Dilansir dari muslim.okezone.com, Ustaz Sofyan Ruray menjelaskan, puasa yang tidak dapat mencegah seseorang dari perbuatan atau ucapan yang haram adalah puasa yang sia-sia, tidak akan mengantarkannya kepada takwa, dan ia tidak bisa menggapai rahmat dan ampunan Allah Ta’ala.
Rasulullah SAW bersabda:
مَنْ لَمْ يَدَعْ قَوْلَ الزُّورِ وَالْعَمَلَ بِهِ وَالْجَهْل فَلَيْسَ لِلَّهِ حَاجَةٌ فِي أَنْ يَدَعَ طَعَامَهُ وَشَرَابَهُ
“Barangsiapa yang tidak meninggalkan ucapan yang haram, perbuatan yang haram dan kejahilan maka Allah tidak butuh ia meninggalkan makan dan minumnya.” (HR. Al-Bukhari dari Abu Hurairah radhiyallahu’anhu)

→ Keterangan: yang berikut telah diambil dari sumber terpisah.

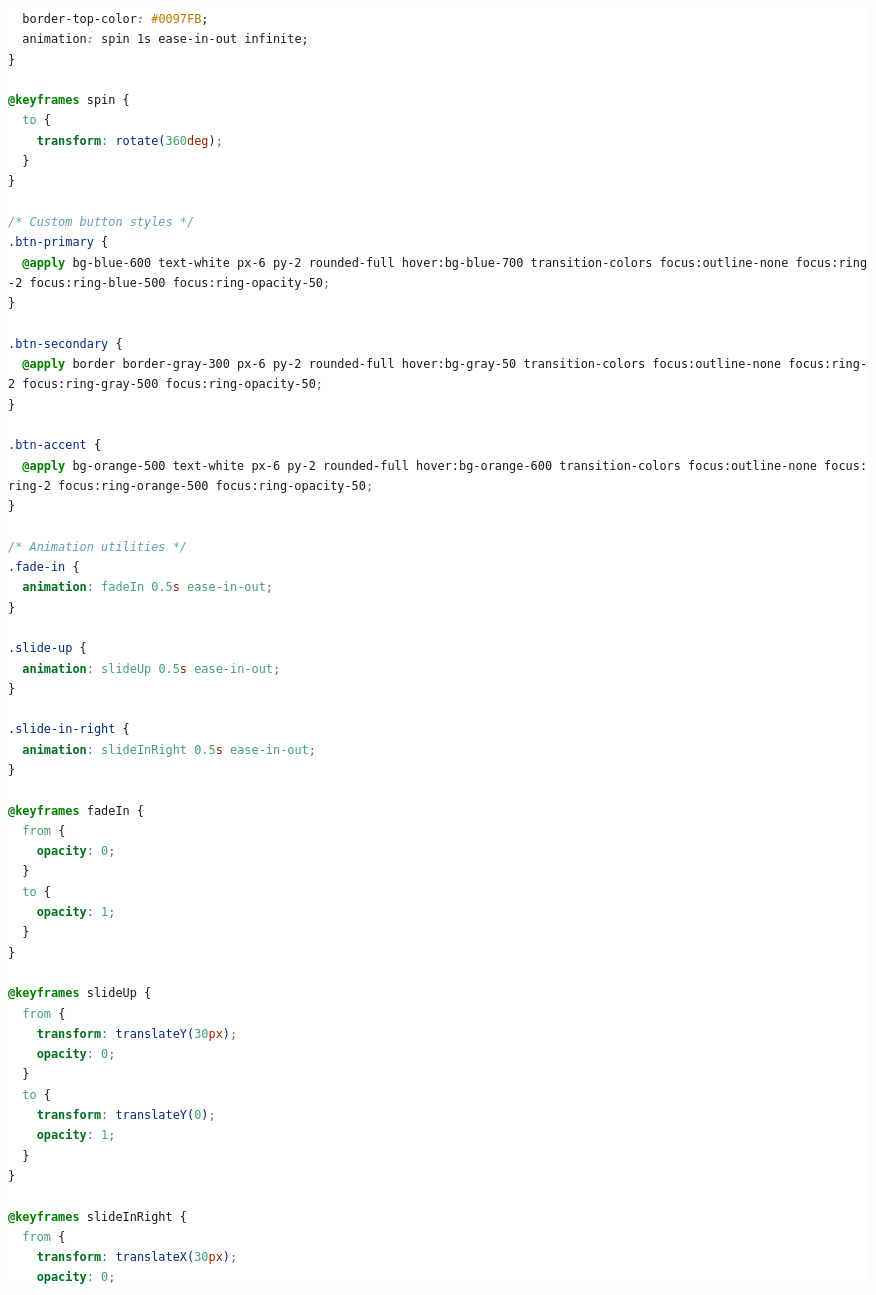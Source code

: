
 ```css
  border-top-color: #0097FB;
  animation: spin 1s ease-in-out infinite;
}

@keyframes spin {
  to {
    transform: rotate(360deg);
  }
}

/* Custom button styles */
.btn-primary {
  @apply bg-blue-600 text-white px-6 py-2 rounded-full hover:bg-blue-700 transition-colors focus:outline-none focus:ring-2 focus:ring-blue-500 focus:ring-opacity-50;
}

.btn-secondary {
  @apply border border-gray-300 px-6 py-2 rounded-full hover:bg-gray-50 transition-colors focus:outline-none focus:ring-2 focus:ring-gray-500 focus:ring-opacity-50;
}

.btn-accent {
  @apply bg-orange-500 text-white px-6 py-2 rounded-full hover:bg-orange-600 transition-colors focus:outline-none focus:ring-2 focus:ring-orange-500 focus:ring-opacity-50;
}

/* Animation utilities */
.fade-in {
  animation: fadeIn 0.5s ease-in-out;
}

.slide-up {
  animation: slideUp 0.5s ease-in-out;
}

.slide-in-right {
  animation: slideInRight 0.5s ease-in-out;
}

@keyframes fadeIn {
  from {
    opacity: 0;
  }
  to {
    opacity: 1;
  }
}

@keyframes slideUp {
  from {
    transform: translateY(30px);
    opacity: 0;
  }
  to {
    transform: translateY(0);
    opacity: 1;
  }
}

@keyframes slideInRight {
  from {
    transform: translateX(30px);
    opacity: 0;
```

Rasulullah SAW juga bersabda:
رُبَّ صَائِمٍ حَظُّهُ مِنْ صِيَامِهِ الْجُوعُ وَالْعَطَشُ ، وَرُبَّ قَائِمٍ حَظُّهُ مِنْ قِيَامِهِ السَّهَرُ
“Bisa jadi orang yang berpuasa hanya mendapatkan lapar dan haus dari puasanya, dan bisa jadi orang yang salat malam hanya mendapatkan begadang malam dari salat malamnya.” (HR. Ath-Thobarani dalam Al-Kabir, Shahihut Targhib: 1084)
Al-Imam Ibnul Qoyyim rahimahullah berkata:
“Orang yang berpuasa adalah yang anggota tubuhnya berpuasa dari dosa-dosa, lisannya berpuasa dari ucapan dusta, perkataan keji dan persaksian palsu, perutnya berpuasa dari makan dan minum, dan kemaluannya berpuasa dari jima.” (Al-Wabilus Shayyib: 43)
Al-Hafizh Ibnu Rajab rahimahullah berkata:
“Jauhilah kemaksiatan, karena ia menghalangi ampunan di musim-musim rahmat.” (Lathooiful Ma’aarif: 295). (Purple)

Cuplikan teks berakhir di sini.